Reliability and clarity are at the core of Axon’s imaging principles. Every design decision, from field of view (FOV) to low-light performance, is rooted in ensuring that the cameras support law enforcement professionals in the most challenging scenarios. This philosophy is backed by decades of expertise from Alakarhu’s talented team of camera specialists dedicated to understanding and anticipating user needs.
Body-worn cameras are invaluable tools for precisely documenting the events as they unfold, and having multiple cameras on scene from different angles enhances the overall picture of the incident. However, no camera, no matter the angle, can fully prove or disprove an individual’s perception of a given moment during the incident—whether that person is a member of the public or an officer. The most effective approach to protecting lives and advancing justice combines comprehensive camera footage with thorough, real-time reporting, sound investigative practices, and transparent accountability measures.

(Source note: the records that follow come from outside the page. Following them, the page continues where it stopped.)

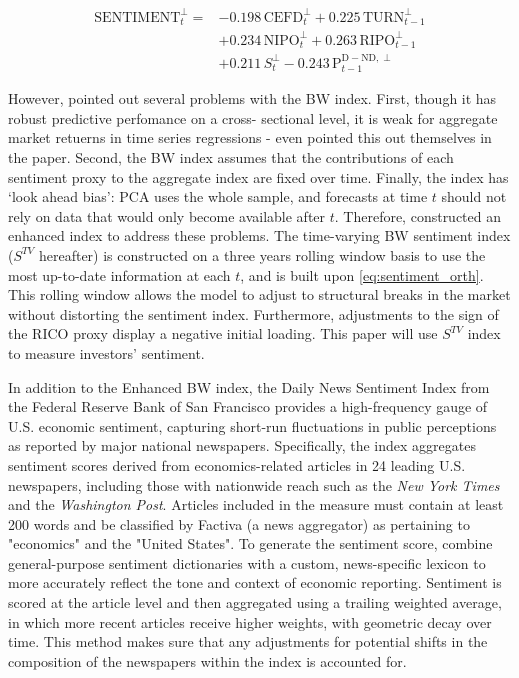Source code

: \begin{equation} %
    \label{eq:sentiment_orth}
    \begin{split}
    \text{SENTIMENT}^{\perp}_t = &-0.198\,\text{CEFD}^{\perp}_t + 0.225\,\text{TURN}^{\perp}_{t-1} \\
    &+ 0.234\,\text{NIPO}^{\perp}_t + 0.263\,\text{RIPO}^{\perp}_{t-1} \\
    &+ 0.211\,S^{\perp}_t - 0.243\,\text{P}^{\text{D} - \text{ND},\perp}_{t-1}
    \end{split}
\end{equation}

However,  pointed out several problems with the BW index. First, though it has robust predictive perfomance on a cross- sectional level, it is weak for aggregate market retuerns in time series regressions - even  pointed this out themselves in the paper. Second, the BW index assumes that the contributions of each sentiment proxy to the aggregate index are fixed over time. Finally, the index has `look ahead bias': PCA uses the whole sample, and forecasts at time $t$ should not rely on data that would only become available after $t$. Therefore,  constructed an enhanced index to address these problems. The time-varying BW sentiment index ($S^{TV}$ hereafter) is constructed on a three years rolling window basis to use the most up-to-date information at each $t$, and is built upon \cref{eq:sentiment_orth}. This rolling window allows the model to adjust to structural breaks in the market without distorting the sentiment index. Furthermore, adjustments to the sign of the RICO proxy display a negative initial loading. This paper will use  $S^{TV}$ index to measure investors' sentiment.

In addition to the Enhanced BW index, the Daily News Sentiment Index from the Federal Reserve Bank of San Francisco provides a high-frequency gauge of U.S. economic sentiment, capturing short-run fluctuations in public perceptions as reported by major national newspapers. Specifically, the index aggregates sentiment scores derived from economics-related articles in 24 leading U.S. newspapers, including those with nationwide reach such as the \emph{New York Times} and the \emph{Washington Post}. Articles included in the measure must contain at least 200 words and be classified by Factiva (a news aggregator) as pertaining to "economics" and the "United States". To generate the sentiment score,  combine general-purpose sentiment dictionaries with a custom, news-specific lexicon to more accurately reflect the tone and context of economic reporting. Sentiment is scored at the article level and then aggregated using a trailing weighted average, in which more recent articles receive higher weights, with geometric decay over time. This method makes sure that any adjustments for potential shifts in the composition of the newspapers within the index is accounted for.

Human vision is a powerful imaging system, capable of processing dynamic, complex scenes with extraordinary depth, precision and sensitivity. Axon strives to create technology that aligns closely with human vision’s key characteristics. However, a camera sensor will also differ in certain key areas. Understanding these differences helps contextualize why both human vision and camera vision are valuable in their own ways.
The human eye has about 180-200 degree horizontal and 130 degree vertical field of view (FOV). Our stereo vision, where both eyes' fields overlap, covers about 120-140 degrees horizontally. “You can easily test this: move a finger into the periphery of your right-hand-side vision, then close your right eye. You’ll notice the finger disappears until you move it closer to the center to the stereo vision area,” says Alakarhu.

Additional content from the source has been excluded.